(Beginning of Records shown)

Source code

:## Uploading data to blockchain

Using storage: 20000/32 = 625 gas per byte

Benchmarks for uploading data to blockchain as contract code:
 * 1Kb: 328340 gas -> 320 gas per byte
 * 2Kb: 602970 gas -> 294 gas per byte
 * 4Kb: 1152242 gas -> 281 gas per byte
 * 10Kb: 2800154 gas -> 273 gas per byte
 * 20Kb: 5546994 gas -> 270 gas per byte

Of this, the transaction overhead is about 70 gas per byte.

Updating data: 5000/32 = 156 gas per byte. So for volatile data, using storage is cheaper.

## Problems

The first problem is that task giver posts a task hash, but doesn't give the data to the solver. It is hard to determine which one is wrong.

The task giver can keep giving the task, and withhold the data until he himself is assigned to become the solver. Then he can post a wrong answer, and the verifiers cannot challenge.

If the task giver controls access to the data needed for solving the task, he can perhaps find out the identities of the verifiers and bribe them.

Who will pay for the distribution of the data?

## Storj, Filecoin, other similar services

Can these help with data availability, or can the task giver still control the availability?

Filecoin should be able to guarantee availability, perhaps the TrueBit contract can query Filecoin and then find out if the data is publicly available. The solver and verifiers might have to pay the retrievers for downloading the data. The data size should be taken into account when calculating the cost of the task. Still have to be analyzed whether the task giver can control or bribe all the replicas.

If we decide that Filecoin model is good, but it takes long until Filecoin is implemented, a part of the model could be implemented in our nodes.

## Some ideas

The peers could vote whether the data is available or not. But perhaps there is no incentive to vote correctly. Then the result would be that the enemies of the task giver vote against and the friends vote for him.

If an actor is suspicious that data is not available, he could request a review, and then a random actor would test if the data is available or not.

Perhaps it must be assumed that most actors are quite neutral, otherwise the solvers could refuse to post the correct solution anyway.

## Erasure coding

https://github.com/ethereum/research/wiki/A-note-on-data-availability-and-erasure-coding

(End of Records shown)

Task:
A word-for-word restatement of the data above is required.

The completed task:
Source code

:## Uploading data to blockchain

Using storage: 20000/32 = 625 gas per byte

Benchmarks for uploading data to blockchain as contract code:
 * 1Kb: 328340 gas -> 320 gas per byte
 * 2Kb: 602970 gas -> 294 gas per byte
 * 4Kb: 1152242 gas -> 281 gas per byte
 * 10Kb: 2800154 gas -> 273 gas per byte
 * 20Kb: 5546994 gas -> 270 gas per byte

Of this, the transaction overhead is about 70 gas per byte.

Updating data: 5000/32 = 156 gas per byte. So for volatile data, using storage is cheaper.

## Problems

The first problem is that task giver posts a task hash, but doesn't give the data to the solver. It is hard to determine which one is wrong.

The task giver can keep giving the task, and withhold the data until he himself is assigned to become the solver. Then he can post a wrong answer, and the verifiers cannot challenge.

If the task giver controls access to the data needed for solving the task, he can perhaps find out the identities of the verifiers and bribe them.

Who will pay for the distribution of the data?

## Storj, Filecoin, other similar services

Can these help with data availability, or can the task giver still control the availability?

Filecoin should be able to guarantee availability, perhaps the TrueBit contract can query Filecoin and then find out if the data is publicly available. The solver and verifiers might have to pay the retrievers for downloading the data. The data size should be taken into account when calculating the cost of the task. Still have to be analyzed whether the task giver can control or bribe all the replicas.

If we decide that Filecoin model is good, but it takes long until Filecoin is implemented, a part of the model could be implemented in our nodes.

## Some ideas

The peers could vote whether the data is available or not. But perhaps there is no incentive to vote correctly. Then the result would be that the enemies of the task giver vote against and the friends vote for him.

If an actor is suspicious that data is not available, he could request a review, and then a random actor would test if the data is available or not.

Perhaps it must be assumed that most actors are quite neutral, otherwise the solvers could refuse to post the correct solution anyway.

## Erasure coding

https://github.com/ethereum/research/wiki/A-note-on-data-availability-and-erasure-coding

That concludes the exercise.